Notebook posts
I’m going to try and write a bit more, blatantly stealing the idea from David MacIver’s Notebook. The main idea is just to have a blog – or in my case, a section of my blog – dedicated to low-effort just-get-something-out writing.
After all, quantity frequently beats quality in terms of building skill:
The ceramics teacher announced on opening day that he was dividing the class into two groups. All those on the left side of the studio, he said, would be graded solely on the quantity of work they produced, all those on the right solely on its quality. His procedure was simple: on the final day of class he would bring in his bathroom scales and weigh the work of the “quantity” group: fifty pound of pots rated an “A”, forty pounds a “B”, and so on.
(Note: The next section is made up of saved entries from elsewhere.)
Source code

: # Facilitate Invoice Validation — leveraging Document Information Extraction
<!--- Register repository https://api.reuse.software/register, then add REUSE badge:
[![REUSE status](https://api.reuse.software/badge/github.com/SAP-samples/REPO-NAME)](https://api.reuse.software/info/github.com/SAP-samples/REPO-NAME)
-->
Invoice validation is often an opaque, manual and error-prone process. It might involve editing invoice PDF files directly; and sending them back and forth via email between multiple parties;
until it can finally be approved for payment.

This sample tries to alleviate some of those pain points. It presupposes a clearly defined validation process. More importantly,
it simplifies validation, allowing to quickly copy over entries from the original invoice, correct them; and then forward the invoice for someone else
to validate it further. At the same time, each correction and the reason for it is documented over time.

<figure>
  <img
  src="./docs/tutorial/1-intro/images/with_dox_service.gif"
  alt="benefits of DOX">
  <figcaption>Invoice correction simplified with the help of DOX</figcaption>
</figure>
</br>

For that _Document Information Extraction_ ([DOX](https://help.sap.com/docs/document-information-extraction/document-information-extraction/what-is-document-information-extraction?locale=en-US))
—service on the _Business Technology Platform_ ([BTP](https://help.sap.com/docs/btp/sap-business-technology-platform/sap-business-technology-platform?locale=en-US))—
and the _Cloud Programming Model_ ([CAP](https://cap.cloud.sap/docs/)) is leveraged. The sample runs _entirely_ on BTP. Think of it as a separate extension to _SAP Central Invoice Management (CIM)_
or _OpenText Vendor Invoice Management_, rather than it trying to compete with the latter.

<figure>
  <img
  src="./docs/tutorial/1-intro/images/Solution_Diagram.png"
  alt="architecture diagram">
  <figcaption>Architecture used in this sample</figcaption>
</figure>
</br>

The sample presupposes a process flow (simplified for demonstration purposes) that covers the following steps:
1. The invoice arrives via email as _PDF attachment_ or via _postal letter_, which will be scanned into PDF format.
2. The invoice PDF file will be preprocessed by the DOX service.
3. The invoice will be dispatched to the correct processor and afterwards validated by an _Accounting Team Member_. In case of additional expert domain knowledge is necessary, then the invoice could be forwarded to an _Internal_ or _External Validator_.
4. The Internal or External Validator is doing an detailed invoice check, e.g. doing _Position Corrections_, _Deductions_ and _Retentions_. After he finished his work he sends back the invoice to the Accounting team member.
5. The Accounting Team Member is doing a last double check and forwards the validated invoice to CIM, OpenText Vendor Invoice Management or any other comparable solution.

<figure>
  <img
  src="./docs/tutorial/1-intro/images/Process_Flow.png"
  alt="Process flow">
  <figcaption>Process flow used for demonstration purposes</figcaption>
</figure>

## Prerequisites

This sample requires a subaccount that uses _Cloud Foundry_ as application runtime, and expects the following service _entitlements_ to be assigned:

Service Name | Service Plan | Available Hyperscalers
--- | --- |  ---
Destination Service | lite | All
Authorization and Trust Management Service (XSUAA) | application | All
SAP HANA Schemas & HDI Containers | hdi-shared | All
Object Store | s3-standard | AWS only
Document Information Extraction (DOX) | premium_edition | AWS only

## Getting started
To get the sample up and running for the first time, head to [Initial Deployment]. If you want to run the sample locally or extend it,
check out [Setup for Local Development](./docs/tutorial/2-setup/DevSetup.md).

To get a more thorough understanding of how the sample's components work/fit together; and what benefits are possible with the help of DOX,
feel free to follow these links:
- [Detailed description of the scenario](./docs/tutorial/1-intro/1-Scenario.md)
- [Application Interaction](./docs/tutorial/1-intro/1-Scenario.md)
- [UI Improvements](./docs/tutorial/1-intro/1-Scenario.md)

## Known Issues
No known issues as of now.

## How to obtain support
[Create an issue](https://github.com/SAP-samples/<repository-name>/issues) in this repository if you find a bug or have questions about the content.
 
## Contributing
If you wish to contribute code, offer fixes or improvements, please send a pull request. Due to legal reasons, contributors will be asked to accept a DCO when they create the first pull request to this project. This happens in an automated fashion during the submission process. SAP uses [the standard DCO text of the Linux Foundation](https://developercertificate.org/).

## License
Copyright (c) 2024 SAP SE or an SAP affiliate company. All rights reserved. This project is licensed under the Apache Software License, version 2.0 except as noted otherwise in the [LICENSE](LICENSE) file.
Those being graded on “quality”, however, needed to produce only one pot - albeit a perfect one - to get an “A”.
Well, came grading time and a curious fact emerged: the works of highest quality were all produced by the group being graded for quantity. It seems that while the “quantity” group was busily churning out piles of work - and learning from their mistakes - the “quality” group had sat theorizing about perfection, and in the end had little more to show for their efforts than grandiose theories and a pile of dead clay.
Almost certainly apocryphal, but I think the maxim is correct in some cases.
All these posts will be tagged with ‘notebook’ to distinguish them from my (non-existent) main blog output.
I’m also maybe going to try another of David’s writing tips, which is to take random prompts from a book, but we’ll see how that goes.